The contest will be one of the most closely watched of the year.

Emily Najera | The New York Times Sam Brown, a Republican candidate for Senate, in Reno, Nev. on Saturday, April 27, 2024. Sam Brown, a former U.S. Army captain who was left permanently scarred from a Taliban bomb in 2008, won the Nevada Republican primary race for Senate.

Sam Brown, an Army veteran who was the heavy favorite in the Nevada Republican primary race for Senate even before former President Donald Trump’s last-minute endorsement, won the nomination on Tuesday, according to The Associated Press.

He will face Sen. Jacky Rosen, the state’s Democratic incumbent, in one of the most closely watched Senate contests of the year.

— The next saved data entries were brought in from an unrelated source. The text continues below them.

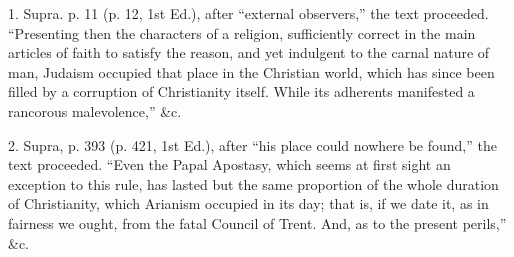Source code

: 1. Supra. p. 11 (p. 12, 1st Ed.), after ``external
observers,'' the text proceeded. ``Presenting then the
characters of a religion, sufficiently correct in the main articles of
faith to satisfy the reason, and yet indulgent to the carnal nature of
man, Judaism occupied that place in the Christian world, which has
since been filled by a corruption of Christianity itself. While its
adherents manifested a rancorous malevolence,'' \&c.

2. Supra, p. 393 (p. 421, 1st Ed.), after ``his place could
nowhere be found,'' the text proceeded. ``Even the Papal
Apostasy, which seems at first sight an exception to this rule, has
lasted but the same proportion of the whole duration of Christianity,
which Arianism occupied in its day; that is, if we date it, as in
fairness we ought, from the fatal Council of Trent. And, as to the
present perils,'' \&c.
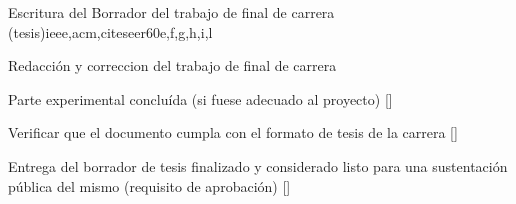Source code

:\begin{syllabus}
\begin{unit}{Escritura del Borrador del trabajo de final de carrera (tesis)}{}{ieee,acm,citeseer}{60}{e,f,g,h,i,l}
\begin{topics}
    \item Redacción y correccion del trabajo de final de carrera
\end{topics}

\begin{learningoutcomes}
    \item Parte experimental concluída (si fuese adecuado al proyecto) [\Assessment]
    \item Verificar que el documento cumpla con el formato de tesis de la carrera [\Assessment]
    \item Entrega del borrador de tesis finalizado y considerado listo para una sustentación pública del mismo (requisito de aprobación) [\Assessment]
\end{learningoutcomes}
\end{unit}

\begin{coursebibliography}
\end{coursebibliography}
\end{syllabus}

With 57% of the vote counted, Brown had 57%, lapping the crowded primary field. His closest rival, Jeff Gunter, a former U.S. ambassador to Iceland, had about 17%. Jim Marchant, a former state assemblyman, was at roughly 7%, and Tony Grady, an Air Force veteran, had 5%.

“Thank you, Nevada!” Brown posted on the social platform X, minutes after the news of his victory elicited a cheer from the assembled crowd at his campaign watch party in a hotel in Reno, Nevada. “Next stop: November 5th.”

The victory was redemption of sorts for Brown, who ran for the Senate in 2022 after moving to Reno from Dallas in 2018, but lost in the Republican primary to Adam Laxalt, the state’s former attorney general. This time, he was the pick of the Republican establishment from the start, and the National Republican Senatorial Committee, which works to elect Republicans to the Senate, backed him early and worked to clear the field of competitors.

They did not quite manage that. Roughly a dozen Republican challengers vied for the right to face Rosen, a low-profile Democrat running for reelection in a battleground state where recent elections have been decided by narrow margins.

But most gained little traction, and as Brown crisscrossed the country raising money and rallying support from prominent Republicans, the other candidates failed to come close to his fundraising totals. He also earned the endorsement of the state’s Republican governor, Joe Lombardo.

Brown ran as if he were already in the general election, skipping debates with his Republican opponents, avoiding tying himself too closely to the hard-line conservative wing of the party, and keeping his focus trained on Rosen, who clinched the Democratic nomination on Tuesday.

Rosen took aim at Brown after his victory Tuesday evening, and the Democratic Senatorial Campaign Committee, which works to elect Democrats to the Senate, was quick to publish a digital advertisement bashing him.

“My opponent is a MAGA extremist who will say anything to get elected,” she said in a statement, rattling off a list of issues, like abortion, that she plans to attack him on. “Voters will have a clear choice in this race between a senator who always puts Nevadans first and a politician who only moved here a few years ago just to run for office.”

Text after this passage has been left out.